┌──
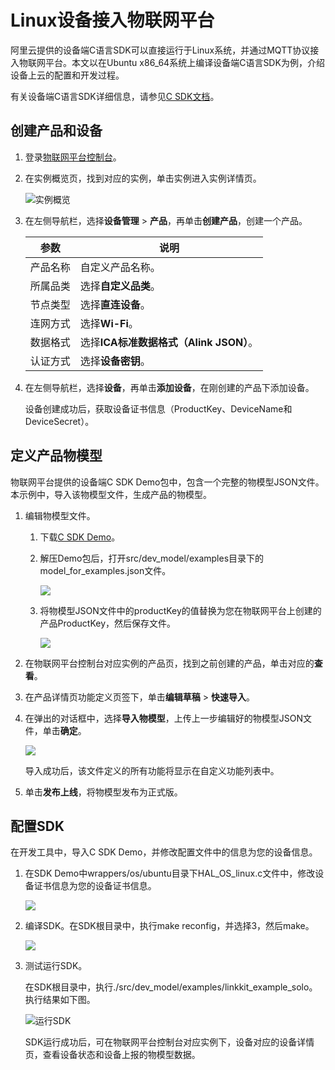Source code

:# Linux设备接入物联网平台

阿里云提供的设备端C语言SDK可以直接运行于Linux系统，并通过MQTT协议接入物联网平台。本文以在Ubuntu x86\_64系统上编译设备端C语言SDK为例，介绍设备上云的配置和开发过程。

有关设备端C语言SDK详细信息，请参见[C SDK文档](https://help.aliyun.com/document_detail/96623.html)。

## 创建产品和设备

1.  登录[物联网平台控制台](https://iot.console.aliyun.com)。

2.  在实例概览页，找到对应的实例，单击实例进入实例详情页。

    ![实例概览](https://static-aliyun-doc.oss-accelerate.aliyuncs.com/assets/img/zh-CN/8727475061/p174584.png)

3.  在左侧导航栏，选择**设备管理** \> **产品**，再单击**创建产品**，创建一个产品。

    |参数|说明|
    |--|--|
    |产品名称|自定义产品名称。|
    |所属品类|选择**自定义品类**。|
    |节点类型|选择**直连设备**。|
    |连网方式|选择**Wi-Fi**。|
    |数据格式|选择**ICA标准数据格式（Alink JSON）**。|
    |认证方式|选择**设备密钥**。|

4.  在左侧导航栏，选择**设备**，再单击**添加设备**，在刚创建的产品下添加设备。

    设备创建成功后，获取设备证书信息（ProductKey、DeviceName和DeviceSecret）。


## 定义产品物模型

物联网平台提供的设备端C SDK Demo包中，包含一个完整的物模型JSON文件。本示例中，导入该物模型文件，生成产品的物模型。

1.  编辑物模型文件。

    1.  下载[C SDK Demo](https://code.aliyun.com/linkkit/c-sdk/repository/archive.zip?ref=v3.0.1)。

    2.  解压Demo包后，打开src/dev\_model/examples目录下的model\_for\_examples.json文件。

        ![](https://static-aliyun-doc.oss-accelerate.aliyuncs.com/assets/img/zh-CN/7431649951/p71412.png)

    3.  将物模型JSON文件中的productKey的值替换为您在物联网平台上创建的产品ProductKey，然后保存文件。

        ![](https://static-aliyun-doc.oss-accelerate.aliyuncs.com/assets/img/zh-CN/7431649951/p71413.png)

2.  在物联网平台控制台对应实例的产品页，找到之前创建的产品，单击对应的**查看**。

3.  在产品详情页功能定义页签下，单击**编辑草稿** \> **快速导入**。

4.  在弹出的对话框中，选择**导入物模型**，上传上一步编辑好的物模型JSON文件，单击**确定**。

    ![](https://static-aliyun-doc.oss-accelerate.aliyuncs.com/assets/img/zh-CN/7431649951/p71414.png)

    导入成功后，该文件定义的所有功能将显示在自定义功能列表中。

5.  单击**发布上线**，将物模型发布为正式版。


## 配置SDK

在开发工具中，导入C SDK Demo，并修改配置文件中的信息为您的设备信息。

1.  在SDK Demo中wrappers/os/ubuntu目录下HAL\_OS\_linux.c文件中，修改设备证书信息为您的设备证书信息。

    ![](https://static-aliyun-doc.oss-accelerate.aliyuncs.com/assets/img/zh-CN/7431649951/p71419.png)

2.  编译SDK。在SDK根目录中，执行make reconfig，并选择3，然后make。

    ![](https://static-aliyun-doc.oss-accelerate.aliyuncs.com/assets/img/zh-CN/7431649951/p71422.png)

3.  测试运行SDK。

    在SDK根目录中，执行./src/dev\_model/examples/linkkit\_example\_solo。执行结果如下图。

    ![运行SDK](https://static-aliyun-doc.oss-accelerate.aliyuncs.com/assets/img/zh-CN/7431649951/p140146.png)

    SDK运行成功后，可在物联网平台控制台对应实例下，设备对应的设备详情页，查看设备状态和设备上报的物模型数据。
└──
## Required work
Exact copy, no pictures: reproduce every record above.

## Problem solution
Source code

:# Linux设备接入物联网平台

阿里云提供的设备端C语言SDK可以直接运行于Linux系统，并通过MQTT协议接入物联网平台。本文以在Ubuntu x86\_64系统上编译设备端C语言SDK为例，介绍设备上云的配置和开发过程。

有关设备端C语言SDK详细信息，请参见[C SDK文档](https://help.aliyun.com/document_detail/96623.html)。

## 创建产品和设备

1.  登录[物联网平台控制台](https://iot.console.aliyun.com)。

2.  在实例概览页，找到对应的实例，单击实例进入实例详情页。

    ![实例概览](https://static-aliyun-doc.oss-accelerate.aliyuncs.com/assets/img/zh-CN/8727475061/p174584.png)

3.  在左侧导航栏，选择**设备管理** \> **产品**，再单击**创建产品**，创建一个产品。

    |参数|说明|
    |--|--|
    |产品名称|自定义产品名称。|
    |所属品类|选择**自定义品类**。|
    |节点类型|选择**直连设备**。|
    |连网方式|选择**Wi-Fi**。|
    |数据格式|选择**ICA标准数据格式（Alink JSON）**。|
    |认证方式|选择**设备密钥**。|

4.  在左侧导航栏，选择**设备**，再单击**添加设备**，在刚创建的产品下添加设备。

    设备创建成功后，获取设备证书信息（ProductKey、DeviceName和DeviceSecret）。


## 定义产品物模型

物联网平台提供的设备端C SDK Demo包中，包含一个完整的物模型JSON文件。本示例中，导入该物模型文件，生成产品的物模型。

1.  编辑物模型文件。

    1.  下载[C SDK Demo](https://code.aliyun.com/linkkit/c-sdk/repository/archive.zip?ref=v3.0.1)。

    2.  解压Demo包后，打开src/dev\_model/examples目录下的model\_for\_examples.json文件。

        ![](https://static-aliyun-doc.oss-accelerate.aliyuncs.com/assets/img/zh-CN/7431649951/p71412.png)

    3.  将物模型JSON文件中的productKey的值替换为您在物联网平台上创建的产品ProductKey，然后保存文件。

        ![](https://static-aliyun-doc.oss-accelerate.aliyuncs.com/assets/img/zh-CN/7431649951/p71413.png)

2.  在物联网平台控制台对应实例的产品页，找到之前创建的产品，单击对应的**查看**。

3.  在产品详情页功能定义页签下，单击**编辑草稿** \> **快速导入**。

4.  在弹出的对话框中，选择**导入物模型**，上传上一步编辑好的物模型JSON文件，单击**确定**。

    ![](https://static-aliyun-doc.oss-accelerate.aliyuncs.com/assets/img/zh-CN/7431649951/p71414.png)

    导入成功后，该文件定义的所有功能将显示在自定义功能列表中。

5.  单击**发布上线**，将物模型发布为正式版。


## 配置SDK

在开发工具中，导入C SDK Demo，并修改配置文件中的信息为您的设备信息。

1.  在SDK Demo中wrappers/os/ubuntu目录下HAL\_OS\_linux.c文件中，修改设备证书信息为您的设备证书信息。

    ![](https://static-aliyun-doc.oss-accelerate.aliyuncs.com/assets/img/zh-CN/7431649951/p71419.png)

2.  编译SDK。在SDK根目录中，执行make reconfig，并选择3，然后make。

    ![](https://static-aliyun-doc.oss-accelerate.aliyuncs.com/assets/img/zh-CN/7431649951/p71422.png)

3.  测试运行SDK。

    在SDK根目录中，执行./src/dev\_model/examples/linkkit\_example\_solo。执行结果如下图。

    ![运行SDK](https://static-aliyun-doc.oss-accelerate.aliyuncs.com/assets/img/zh-CN/7431649951/p140146.png)

    SDK运行成功后，可在物联网平台控制台对应实例下，设备对应的设备详情页，查看设备状态和设备上报的物模型数据。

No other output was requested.